Studios Outperform Despite Lowest Prices: The Engagement Paradox
Breaking down the market by bedroom count reveals a winner: studio apartments (0 bedrooms) commanded the highest engagement rates despite the lowest rents. We only show results up to T3, since T4+ flats are much less common and do not shape the market trend.
2025-07
| Beds | Avg Price (€) | Avg Views Δ | Avg Contacts Δ | Avg Favorites Δ | Listings |
|---|---|---|---|---|---|
| 0 | 1 341 | 213.8 | 11.4 | 21.5 | 659 |
| 1 | 1 701 | 144.3 | 7.3 | 14.5 | 2 615 |
| 2 | 2 210 | 152.7 | 7.1 | 15.3 | 3 140 |
| 3 | 2 899 | 162.4 | 5.4 | 12.7 | 1 458 |
2025-08
| Beds | Avg Price (€) | Avg Views Δ | Avg Contacts Δ | Avg Favorites Δ | Listings |
|---|---|---|---|---|---|
| 0 | 1 319 | 253.4 | 11.8 | 21.1 | 704 |
| 1 | 1 676 | 194.1 | 8.5 | 17.3 | 2 702 |
| 2 | 2 224 | 184.4 | 7.0 | 15.4 | 3 050 |
| 3 | 2 896 | 177.2 | 5.3 | 13.6 | 1 451 |
2025-09
| Beds | Avg Price (€) | Avg Views Δ | Avg Contacts Δ | Avg Favorites Δ | Listings |
|---|---|---|---|---|---|
| 0 | 1 297 | 215.9 | 10.3 | 19.6 | 665 |
| 1 | 1 686 | 172.5 | 6.8 | 16.0 | 2 868 |
| 2 | 2 238 | 162.5 | 6.2 | 14.7 | 3 208 |
| 3 | 2 902 | 168.5 | 4.5 | 12.6 | 1 474 |
Studios achieved nearly double the contact rate of 3-bedroom properties. Despite representing the most affordable segment, they also saw the strongest view-to-contact conversion—suggesting robust demand for entry-level rentals while larger, pricier units languished.
Notably, 3-bedroom properties suffered the steepest engagement decline: average contacts dropped 16% from July (5.37) to September (4.49), even as their average price held steady.
What This Means for Landlords and Renters
For landlords: - Act on stagnant listings immediately. If you've had zero contacts for 2+ weeks, the market has spoken—consider a 5–10% price reduction or relist with better photos/descriptions. - Studios are the safe bet. Smaller units consistently outperform in engagement and time-to-rent. - Avoid September price hikes. Q3 data shows the market won't support them; 82% of listings that changed price in September went down, not up.
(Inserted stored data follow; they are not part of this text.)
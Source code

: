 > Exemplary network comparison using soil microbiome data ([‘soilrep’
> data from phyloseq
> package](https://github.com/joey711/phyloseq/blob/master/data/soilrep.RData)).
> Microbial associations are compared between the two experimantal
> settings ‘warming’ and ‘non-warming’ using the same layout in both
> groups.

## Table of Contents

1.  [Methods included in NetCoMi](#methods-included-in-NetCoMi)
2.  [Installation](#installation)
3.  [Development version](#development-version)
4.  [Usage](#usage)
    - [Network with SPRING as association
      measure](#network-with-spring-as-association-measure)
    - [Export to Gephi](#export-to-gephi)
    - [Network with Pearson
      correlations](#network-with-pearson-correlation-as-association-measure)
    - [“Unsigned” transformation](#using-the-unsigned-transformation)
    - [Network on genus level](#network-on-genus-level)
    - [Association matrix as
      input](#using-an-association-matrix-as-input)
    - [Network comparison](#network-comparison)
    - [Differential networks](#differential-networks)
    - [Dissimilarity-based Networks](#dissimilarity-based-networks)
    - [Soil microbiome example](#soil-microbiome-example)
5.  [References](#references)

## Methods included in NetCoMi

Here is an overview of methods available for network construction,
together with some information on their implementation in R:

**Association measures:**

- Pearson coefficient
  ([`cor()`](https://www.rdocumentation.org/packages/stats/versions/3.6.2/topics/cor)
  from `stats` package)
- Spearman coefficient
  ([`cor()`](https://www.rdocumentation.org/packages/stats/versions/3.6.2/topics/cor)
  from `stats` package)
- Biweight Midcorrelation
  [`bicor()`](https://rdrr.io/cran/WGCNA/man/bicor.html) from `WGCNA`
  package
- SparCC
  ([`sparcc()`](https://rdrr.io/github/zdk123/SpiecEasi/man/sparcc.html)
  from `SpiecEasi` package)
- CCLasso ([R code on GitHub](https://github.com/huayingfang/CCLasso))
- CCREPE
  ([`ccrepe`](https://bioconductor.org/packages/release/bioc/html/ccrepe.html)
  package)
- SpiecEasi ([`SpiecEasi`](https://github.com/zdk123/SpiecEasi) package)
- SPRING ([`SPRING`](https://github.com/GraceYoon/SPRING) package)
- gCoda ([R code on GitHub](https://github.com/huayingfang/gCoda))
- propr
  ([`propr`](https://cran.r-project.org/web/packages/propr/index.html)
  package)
For renters: - Negotiating power is growing. With 1 in 6 listings receiving no inquiries and price cuts surging, landlords are motivated to deal. - September was a turning point. If you're searching now (Q4 2025), you're entering a renter-friendly market with more leverage than tenants had in summer. - Larger properties offer value. While studios dominate engagement, 2- and 3-bedroom units are underperforming—meaning potential bargains for families or sharers willing to negotiate.
Final Takeaway
Lisbon's rental market in Q3 2025 told two stories: stability in pricing and crisis in engagement. Landlords kept asking rents steady, but tenants simply stopped responding. The result? A growing pool of "ghost listings," an acceleration in price cuts, and a clear shift in market power from landlords to renters.
As we move into Q4, the question isn't whether rents will crash—they've proven resilient—but whether landlords will adapt their expectations quickly enough to avoid prolonged vacancies. For renters, the window of opportunity is wide open.
Data covers rental listings in Lisbon municipality (Lisboa) tracked from July 1 to September 30, 2025. Engagement metrics reflect daily tracking of views, contacts, and favorites. Price changes calculated using first vs. last recorded price within each calendar month.